Michael, it's the latter -- callouses hiding damaged bones and joints. Callouses are nothing but layers of dead skin. Calcareous deposits on the bones caused by constant impact (bone spurs) likewise are not shock absorbers, but irritants against which tissue rubs and is harmed. do not protect the hands from impact. Such force goes right through those layers of dead skin and right into the joints. I did a lot of informal study into this when I had to take physiology during one of my grad school stints (biology/primate evolutionary ecology). It gave me access to some fine resources, since I was at that fine, hoary institution in Cambridge, Mass.
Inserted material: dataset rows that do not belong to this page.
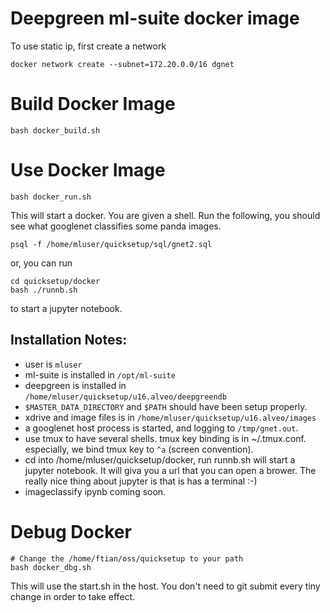 Deepgreen ml-suite docker image
===============================

To use static ip, first create a network
```
docker network create --subnet=172.20.0.0/16 dgnet
```

Build Docker Image
===================

```
bash docker_build.sh
```

Use Docker Image
=================
```
bash docker_run.sh
```
This will start a docker.  You are given a shell.   Run the following, you should 
see what googlenet classifies some panda images.
```
psql -f /home/mluser/quicksetup/sql/gnet2.sql
```

or, you can run 
```
cd quicksetup/docker
bash ./runnb.sh
```
to start a jupyter notebook.  

Installation Notes:
-------------------
* user is `mluser`
* ml-suite is installed in `/opt/ml-suite`
* deepgreen is installed in `/home/mluser/quicksetup/u16.alveo/deepgreendb`
* `$MASTER_DATA_DIRECTORY` and `$PATH` should have been setup properly.
* xdrive and image files is in `/home/mluser/quicksetup/u16.alveo/images`
* a googlenet host process is started, and logging to `/tmp/gnet.out`.
* use tmux to have several shells.   tmux key binding is in ~/.tmux.conf.
  especially, we bind tmux key to `^a` (screen convention).
* cd into /home/mluser/quicksetup/docker, run runnb.sh will start a jupyter notebook.
  It will giva you a url that you can open a brower.   The really nice thing about
  jupyter is that is has a terminal :-)
* imageclassify ipynb coming soon.

Debug Docker 
============
```
# Change the /home/ftian/oss/quicksetup to your path
bash docker_dbg.sh
```
This will use the start.sh in the host.   You don't need
to git submit every tiny change in order to take effect. 


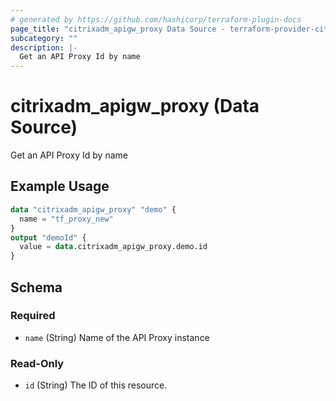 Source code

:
 ```yaml
---
# generated by https://github.com/hashicorp/terraform-plugin-docs
page_title: "citrixadm_apigw_proxy Data Source - terraform-provider-citrixadm"
subcategory: ""
description: |-
  Get an API Proxy Id by name
---
```


# citrixadm_apigw_proxy (Data Source)

Get an API Proxy Id by name

## Example Usage

```terraform
data "citrixadm_apigw_proxy" "demo" {
  name = "tf_proxy_new"
}
output "demoId" {
  value = data.citrixadm_apigw_proxy.demo.id
}
```

<!-- schema generated by tfplugindocs -->
## Schema

### Required

- `name` (String) Name of the API Proxy instance

### Read-Only

- `id` (String) The ID of this resource.


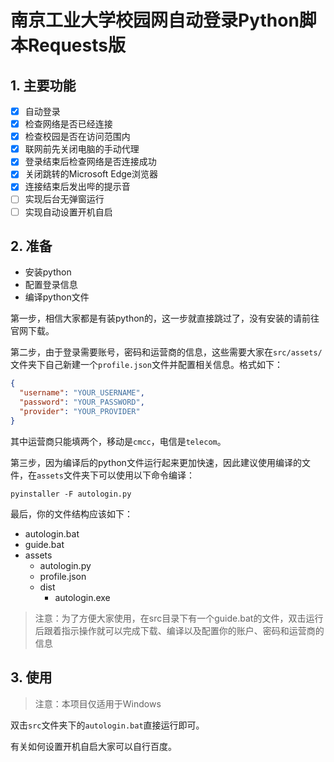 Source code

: # 南京工业大学校园网自动登录Python脚本Requests版

## 1. 主要功能

- [x] 自动登录
- [x] 检查网络是否已经连接
- [x] 检查校园是否在访问范围内
- [x] 联网前先关闭电脑的手动代理
- [x] 登录结束后检查网络是否连接成功
- [x] 关闭跳转的Microsoft Edge浏览器
- [x] 连接结束后发出哔的提示音
- [ ] 实现后台无弹窗运行
- [ ] 实现自动设置开机自启

## 2. 准备

- 安装python
- 配置登录信息
- 编译python文件

第一步，相信大家都是有装python的，这一步就直接跳过了，没有安装的请前往官网下载。

第二步，由于登录需要账号，密码和运营商的信息，这些需要大家在`src/assets/`文件夹下自己新建一个`profile.json`文件并配置相关信息。格式如下：

```json
{
  "username": "YOUR_USERNAME",
  "password": "YOUR_PASSWORD",
  "provider": "YOUR_PROVIDER"
}
```

其中运营商只能填两个，移动是`cmcc`，电信是`telecom`。

第三步，因为编译后的python文件运行起来更加快速，因此建议使用编译的文件，在`assets`文件夹下可以使用以下命令编译：

```shell
pyinstaller -F autologin.py
```

最后，你的文件结构应该如下：

- autologin.bat
- guide.bat
- assets
  - autologin.py
  - profile.json
  - dist
    - autologin.exe

> 注意：为了方便大家使用，在src目录下有一个guide.bat的文件，双击运行后跟着指示操作就可以完成下载、编译以及配置你的账户、密码和运营商的信息

## 3. 使用

> 注意：本项目仅适用于Windows

双击`src`文件夹下的`autologin.bat`直接运行即可。

有关如何设置开机自启大家可以自行百度。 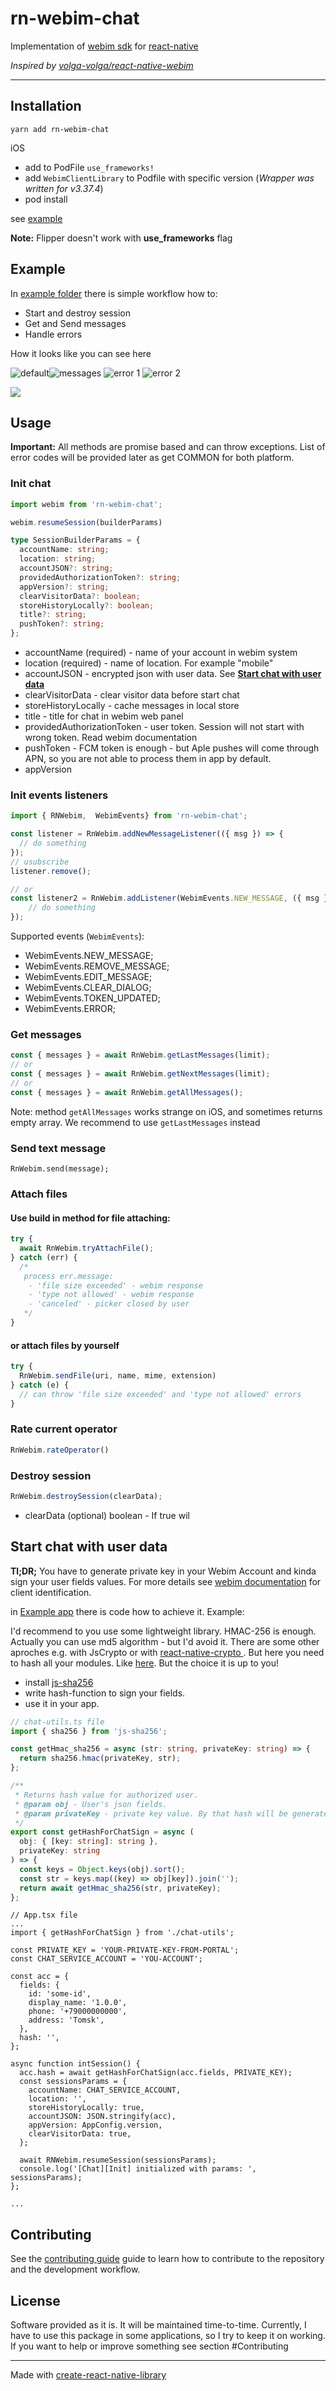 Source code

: # rn-webim-chat

Implementation of [webim sdk](https://webim.ru/) for [react-native](https://github.com/facebook/react-native)

_Inspired by [volga-volga/react-native-webim](https://github.com/volga-volga/react-native-webim)_
___

## Installation

```
yarn add rn-webim-chat
```

iOS
- add to PodFile     `use_frameworks!`
- add `WebimClientLibrary` to Podfile with specific version (_Wrapper was written for v3.37.4_)
- pod install

see [example](./example/ios/Podfile)

**Note:** Flipper doesn't work with **use_frameworks** flag

## Example
In [example folder](./example) there is simple workflow how to:
 - Start and destroy session
 - Get and Send messages
 - Handle errors

How it looks like you can see here

![default](doc/img.png)![messages](doc/messages.png)
![error 1](doc/error_1.png) ![error 2](doc/error_2.png)

![](doc/chat.png)
## Usage

**Important:** All methods are promise based and can throw exceptions.
List of error codes will be provided later as get COMMON for both platform.

### Init chat

 ```ts
import webim from 'rn-webim-chat';

webim.resumeSession(builderParams)
```

```ts
type SessionBuilderParams = {
  accountName: string;
  location: string;
  accountJSON?: string;
  providedAuthorizationToken?: string;
  appVersion?: string;
  clearVisitorData?: boolean;
  storeHistoryLocally?: boolean;
  title?: string;
  pushToken?: string;
};
 ```
- accountName (required) - name of your account in webim system
- location (required) - name of location. For example "mobile"
- accountJSON - encrypted json with user data. See [**Start chat with user data**](#start-chat-with-user-data)
- clearVisitorData - clear visitor data before start chat
- storeHistoryLocally - cache messages in local store
- title - title for chat in webim web panel
- providedAuthorizationToken - user token. Session will not start with wrong token. Read webim documentation
- pushToken - FCM token is enough - but Aple pushes will come through APN, so you are not able to process them in app by default.
- appVersion


### Init events listeners

```js
import { RNWebim,  WebimEvents} from 'rn-webim-chat';

const listener = RnWebim.addNewMessageListener(({ msg }) => {
  // do something
});
// usubscribe
listener.remove();

// or
const listener2 = RnWebim.addListener(WebimEvents.NEW_MESSAGE, ({ msg }) => {
    // do something
});
```
Supported events (`WebimEvents`):
- WebimEvents.NEW_MESSAGE;
- WebimEvents.REMOVE_MESSAGE;
- WebimEvents.EDIT_MESSAGE;
- WebimEvents.CLEAR_DIALOG;
- WebimEvents.TOKEN_UPDATED;
- WebimEvents.ERROR;

### Get messages

```js
const { messages } = await RnWebim.getLastMessages(limit);
// or
const { messages } = await RnWebim.getNextMessages(limit);
// or
const { messages } = await RnWebim.getAllMessages();
```
Note: method `getAllMessages` works strange on iOS, and sometimes returns empty array. We recommend to use `getLastMessages` instead

### Send text message

```
RnWebim.send(message);
```

### Attach files

#### Use build in method for file attaching:

```js
try {
  await RnWebim.tryAttachFile();
} catch (err) {
  /*
   process err.message:
    - 'file size exceeded' - webim response
    - 'type not allowed' - webim response
    - 'canceled' - picker closed by user
   */
}
```

#### or attach files by yourself

```js
try {
  RnWebim.sendFile(uri, name, mime, extension)
} catch (e) {
  // can throw 'file size exceeded' and 'type not allowed' errors
}
```

### Rate current operator
```js
RnWebim.rateOperator()
```

### Destroy session
```js
RnWebim.destroySession(clearData);
```

- clearData (optional) boolean - If true wil

## Start chat with user data
**Tl;DR;**
You have to generate private key in your Webim Account and kinda sign your user fields values.
For more details see [webim documentation](https://webim.ru/kb/dev/identification/id-2-0.html) for client identification.

in [Example app](./example) there is code how to achieve it.
Example:

I'd recommend to you use some lightweight library. HMAC-256 is enough. Actually you can use md5 algorithm  - but I'd avoid it.
There are some other aproches e.g. with JsCrypto or with [react-native-crypto ](https://github.com/tradle/react-native-crypto). But here you need to hash all your modules.
Like [here](https://github.com/volga-volga/react-native-webim#start-chat-with-user-data). But the choice it is up to you!

- install [js-sha256](https://github.com/emn178/js-sha256)
- write hash-function to sign your fields.
- use it in your app.

```ts
// chat-utils.ts file
import { sha256 } from 'js-sha256';

const getHmac_sha256 = async (str: string, privateKey: string) => {
  return sha256.hmac(privateKey, str);
};

/**
 * Returns hash value for authorized user.
 * @param obj - User's json fields.
 * @param privateKey - private key value. By that hash will be generated.
 */
export const getHashForChatSign = async (
  obj: { [key: string]: string },
  privateKey: string
) => {
  const keys = Object.keys(obj).sort();
  const str = keys.map((key) => obj[key]).join('');
  return await getHmac_sha256(str, privateKey);
};
```

```tsx
// App.tsx file
...
import { getHashForChatSign } from './chat-utils';

const PRIVATE_KEY = 'YOUR-PRIVATE-KEY-FROM-PORTAL';
const CHAT_SERVICE_ACCOUNT = 'YOU-ACCOUNT';

const acc = {
  fields: {
    id: 'some-id',
    display_name: '1.0.0',
    phone: '+79000000000',
    address: 'Tomsk',
  },
  hash: '',
};

async function intSession() {
  acc.hash = await getHashForChatSign(acc.fields, PRIVATE_KEY);
  const sessionsParams = {
    accountName: CHAT_SERVICE_ACCOUNT,
    location: '',
    storeHistoryLocally: true,
    accountJSON: JSON.stringify(acc),
    appVersion: AppConfig.version,
    clearVisitorData: true,
  };

  await RNWebim.resumeSession(sessionsParams);
  console.log('[Chat][Init] initialized with params: ', sessionsParams);
};

...
```


## Contributing
See the [contributing guide](CONTRIBUTING.md) guide to learn how to contribute to the repository and the development workflow.

## License
Software provided as it is.
It will be maintained time-to-time. Currently, I have to use this package in some applications, so I try to keep it on working.
If you want to help or improve something see section #Contributing


---

Made with [create-react-native-library](https://github.com/callstack/react-native-builder-bob)
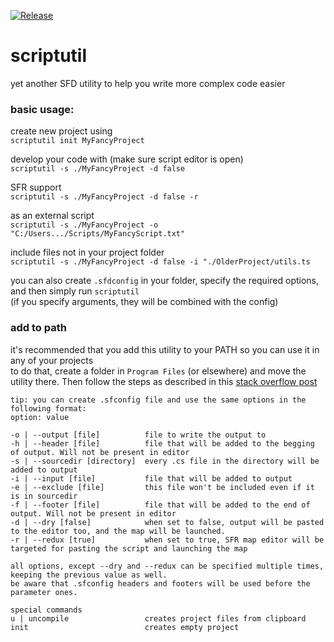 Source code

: [![Release](https://github.com/NotRustyBot/scriptutil/actions/workflows/dotnet-desktop.yml/badge.svg)](https://github.com/NotRustyBot/scriptutil/actions/workflows/dotnet-desktop.yml)

# scriptutil
yet another SFD utility to help you write more complex code easier


### basic usage:  
create new project using  
`scriptutil init MyFancyProject`  

develop your code with (make sure script editor is open)  
`scriptutil -s ./MyFancyProject -d false`

SFR support  
`scriptutil -s ./MyFancyProject -d false -r`

as an external script  
`scriptutil -s ./MyFancyProject -o "C:/Users.../Scripts/MyFancyScript.txt"`

include files not in your project folder  
`scriptutil -s ./MyFancyProject -d false -i "./OlderProject/utils.ts`

you can also create `.sfdconfig` in your folder, specify the required options, and then simply run `scriptutil`  
(if you specify arguments, they will be combined with the config)

### add to path
it's recommended that you add this utility to your PATH so you can use it in any of your projects  
to do that, create a folder in `Program Files` (or elsewhere) and move the utility there. Then follow the steps as described in this [stack overflow post](https://stackoverflow.com/questions/44272416/how-to-add-a-folder-to-path-environment-variable-in-windows-10-with-screensho)

```
tip: you can create .sfconfig file and use the same options in the following format:
option: value

-o | --output [file]          file to write the output to
-h | --header [file]          file that will be added to the begging of output. Will not be present in editor
-s | --sourcedir [directory]  every .cs file in the directory will be added to output
-i | --input [file]           file that will be added to output
-e | --exclude [file]         this file won't be included even if it is in sourcedir
-f | --footer [file]          file that will be added to the end of output. Will not be present in editor
-d | --dry [false]            when set to false, output will be pasted to the editor too, and the map will be launched.
-r | --redux [true]           when set to true, SFR map editor will be targeted for pasting the script and launching the map

all options, except --dry and --redux can be specified multiple times, keeping the previous value as well.
be aware that .sfconfig headers and footers will be used before the parameter ones.

special commands
u | uncompile                 creates project files from clipboard
init                          creates empty project
```
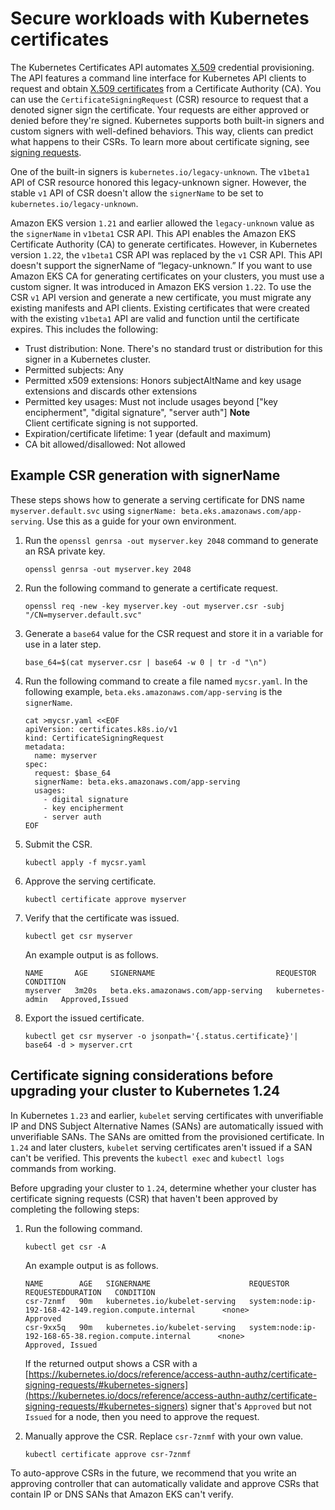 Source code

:# Secure workloads with Kubernetes certificates<a name="cert-signing"></a>

The Kubernetes Certificates API automates [X\.509](https://www.itu.int/rec/T-REC-X.509) credential provisioning\. The API features a command line interface for Kubernetes API clients to request and obtain [X\.509 certificates](https://kubernetes.io/docs/tasks/tls/managing-tls-in-a-cluster/) from a Certificate Authority \(CA\)\. You can use the `CertificateSigningRequest` \(CSR\) resource to request that a denoted signer sign the certificate\. Your requests are either approved or denied before they're signed\. Kubernetes supports both built\-in signers and custom signers with well\-defined behaviors\. This way, clients can predict what happens to their CSRs\. To learn more about certificate signing, see [signing requests](https://kubernetes.io/docs/reference/access-authn-authz/certificate-signing-requests/)\.

One of the built\-in signers is `kubernetes.io/legacy-unknown`\. The `v1beta1` API of CSR resource honored this legacy\-unknown signer\. However, the stable `v1` API of CSR doesn't allow the `signerName` to be set to `kubernetes.io/legacy-unknown`\.

Amazon EKS version `1.21` and earlier allowed the `legacy-unknown` value as the `signerName` in `v1beta1` CSR API\. This API enables the Amazon EKS Certificate Authority \(CA\) to generate certificates\. However, in Kubernetes version `1.22`, the `v1beta1` CSR API was replaced by the `v1` CSR API\. This API doesn't support the signerName of “legacy\-unknown\.” If you want to use Amazon EKS CA for generating certificates on your clusters, you must use a custom signer\. It was introduced in Amazon EKS version `1.22`\. To use the CSR `v1` API version and generate a new certificate, you must migrate any existing manifests and API clients\. Existing certificates that were created with the existing `v1beta1` API are valid and function until the certificate expires\. This includes the following:
+ Trust distribution: None\. There's no standard trust or distribution for this signer in a Kubernetes cluster\.
+ Permitted subjects: Any
+ Permitted x509 extensions: Honors subjectAltName and key usage extensions and discards other extensions
+ Permitted key usages: Must not include usages beyond \["key encipherment", "digital signature", "server auth"\]
**Note**  
Client certificate signing is not supported\.
+ Expiration/certificate lifetime: 1 year \(default and maximum\) 
+ CA bit allowed/disallowed: Not allowed

## Example CSR generation with signerName<a name="csr-example"></a>

These steps shows how to generate a serving certificate for DNS name `myserver.default.svc` using `signerName: beta.eks.amazonaws.com/app-serving`\. Use this as a guide for your own environment\.

1. Run the `openssl genrsa -out myserver.key 2048` command to generate an RSA private key\.

   ```
   openssl genrsa -out myserver.key 2048
   ```

1. Run the following command to generate a certificate request\.

   ```
   openssl req -new -key myserver.key -out myserver.csr -subj "/CN=myserver.default.svc"
   ```

1. Generate a `base64` value for the CSR request and store it in a variable for use in a later step\.

   ```
   base_64=$(cat myserver.csr | base64 -w 0 | tr -d "\n")
   ```

1. Run the following command to create a file named `mycsr.yaml`\. In the following example, `beta.eks.amazonaws.com/app-serving` is the `signerName`\.

   ```
   cat >mycsr.yaml <<EOF
   apiVersion: certificates.k8s.io/v1
   kind: CertificateSigningRequest
   metadata:
     name: myserver
   spec:
     request: $base_64
     signerName: beta.eks.amazonaws.com/app-serving
     usages:
       - digital signature
       - key encipherment
       - server auth
   EOF
   ```

1. Submit the CSR\.

   ```
   kubectl apply -f mycsr.yaml
   ```

1. Approve the serving certificate\.

   ```
   kubectl certificate approve myserver
   ```

1. Verify that the certificate was issued\.

   ```
   kubectl get csr myserver
   ```

   An example output is as follows\.

   ```
   NAME       AGE     SIGNERNAME                           REQUESTOR          CONDITION
   myserver   3m20s   beta.eks.amazonaws.com/app-serving   kubernetes-admin   Approved,Issued
   ```

1. Export the issued certificate\.

   ```
   kubectl get csr myserver -o jsonpath='{.status.certificate}'| base64 -d > myserver.crt
   ```

## Certificate signing considerations before upgrading your cluster to Kubernetes 1\.24<a name="csr-considerations"></a>

In Kubernetes `1.23` and earlier, `kubelet` serving certificates with unverifiable IP and DNS Subject Alternative Names \(SANs\) are automatically issued with unverifiable SANs\. The SANs are omitted from the provisioned certificate\. In `1.24` and later clusters, `kubelet` serving certificates aren't issued if a SAN can't be verified\. This prevents the `kubectl exec` and `kubectl logs` commands from working\.

Before upgrading your cluster to `1.24`, determine whether your cluster has certificate signing requests \(CSR\) that haven't been approved by completing the following steps:

1. Run the following command\.

   ```
   kubectl get csr -A
   ```

   An example output is as follows\.

   ```
   NAME        AGE   SIGNERNAME                      REQUESTOR                                                  REQUESTEDDURATION   CONDITION
   csr-7znmf   90m   kubernetes.io/kubelet-serving   system:node:ip-192-168-42-149.region.compute.internal      <none>              Approved
   csr-9xx5q   90m   kubernetes.io/kubelet-serving   system:node:ip-192-168-65-38.region.compute.internal      <none>              Approved, Issued
   ```

   If the returned output shows a CSR with a [https://kubernetes.io/docs/reference/access-authn-authz/certificate-signing-requests/#kubernetes-signers](https://kubernetes.io/docs/reference/access-authn-authz/certificate-signing-requests/#kubernetes-signers) signer that's `Approved` but not `Issued` for a node, then you need to approve the request\.

1. Manually approve the CSR\. Replace `csr-7znmf` with your own value\.

   ```
   kubectl certificate approve csr-7znmf
   ```

To auto\-approve CSRs in the future, we recommend that you write an approving controller that can automatically validate and approve CSRs that contain IP or DNS SANs that Amazon EKS can't verify\. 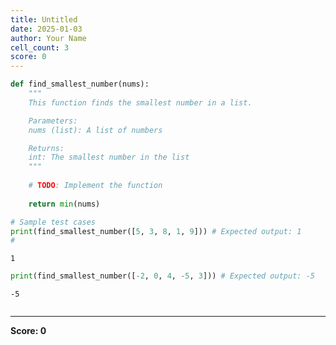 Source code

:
 ```yaml
---
title: Untitled
date: 2025-01-03
author: Your Name
cell_count: 3
score: 0
---
```


```python
def find_smallest_number(nums):
    """
    This function finds the smallest number in a list.

    Parameters:
    nums (list): A list of numbers

    Returns:
    int: The smallest number in the list
    """
    
    # TODO: Implement the function
    
    return min(nums)

# Sample test cases
print(find_smallest_number([5, 3, 8, 1, 9])) # Expected output: 1
# 
```

    1



```python
print(find_smallest_number([-2, 0, 4, -5, 3])) # Expected output: -5
```

    -5



```python

```


---
**Score: 0**

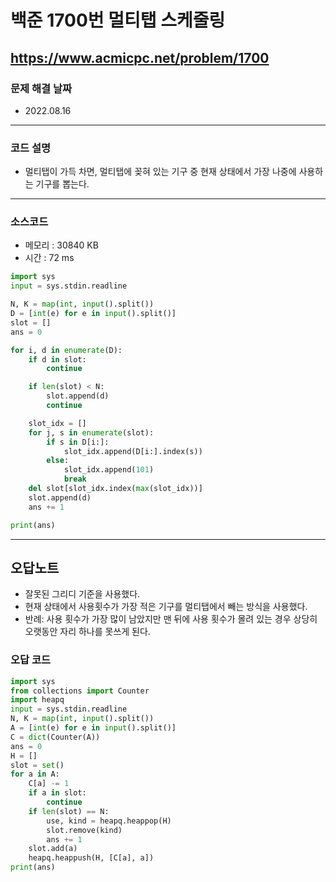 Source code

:# 백준 1700번 멀티탭 스케줄링
https://www.acmicpc.net/problem/1700
---

### 문제 해결 날짜
- 2022.08.16
---

### 코드 설명
- 멀티탭이 가득 차면, 멀티탭에 꽂혀 있는 기구 중 현재 상태에서 가장 나중에 사용하는 기구를 뽑는다.
---

### 소스코드
- 메모리 : 30840 KB
- 시간 : 72 ms
```Python
import sys
input = sys.stdin.readline

N, K = map(int, input().split())
D = [int(e) for e in input().split()]
slot = []
ans = 0

for i, d in enumerate(D):
    if d in slot:
        continue

    if len(slot) < N:
        slot.append(d)
        continue

    slot_idx = []
    for j, s in enumerate(slot):
        if s in D[i:]:
            slot_idx.append(D[i:].index(s))
        else:
            slot_idx.append(101)
            break
    del slot[slot_idx.index(max(slot_idx))]
    slot.append(d)
    ans += 1

print(ans)
```

---
## 오답노트
- 잘못된 그리디 기준을 사용했다.
- 현재 상태에서 사용횟수가 가장 적은 기구를 멀티탭에서 빼는 방식을 사용했다.
- 반례: 사용 횟수가 가장 많이 남았지만 맨 뒤에 사용 횟수가 몰려 있는 경우 상당히 오랫동안 자리 하나를 못쓰게 된다.

### 오답 코드
```Python
import sys
from collections import Counter
import heapq
input = sys.stdin.readline
N, K = map(int, input().split())
A = [int(e) for e in input().split()]
C = dict(Counter(A))
ans = 0
H = []
slot = set()
for a in A:
    C[a] -= 1
    if a in slot:
        continue
    if len(slot) == N:
        use, kind = heapq.heappop(H)
        slot.remove(kind)
        ans += 1
    slot.add(a)
    heapq.heappush(H, [C[a], a])
print(ans)
```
I believe that people confuse the process of bone-density-building through slow, long-term weight-bearing exercize, with the damaging process of percussive impact "exercize." The two are very different, and only the first is productive.
Likewise, slapping the ground hard with the forearms and palms is counter to nature's "intent" for the human body. If you see it as a benefit that you're damaging surface blood vessels, bruising muscles and killing nerves, okay, but the body of such an organism as a human is not meant to take that kind of constant abuse. One pays for it later in life.
Since most people do the damage when they are in their 20s and have better recuperative powers, they may think that the practice is harmless and in fact is useful. When they turn 45 or 50 they may wonder why they are riddled with arthritis, bursitis and other woes, but write it off to "old age."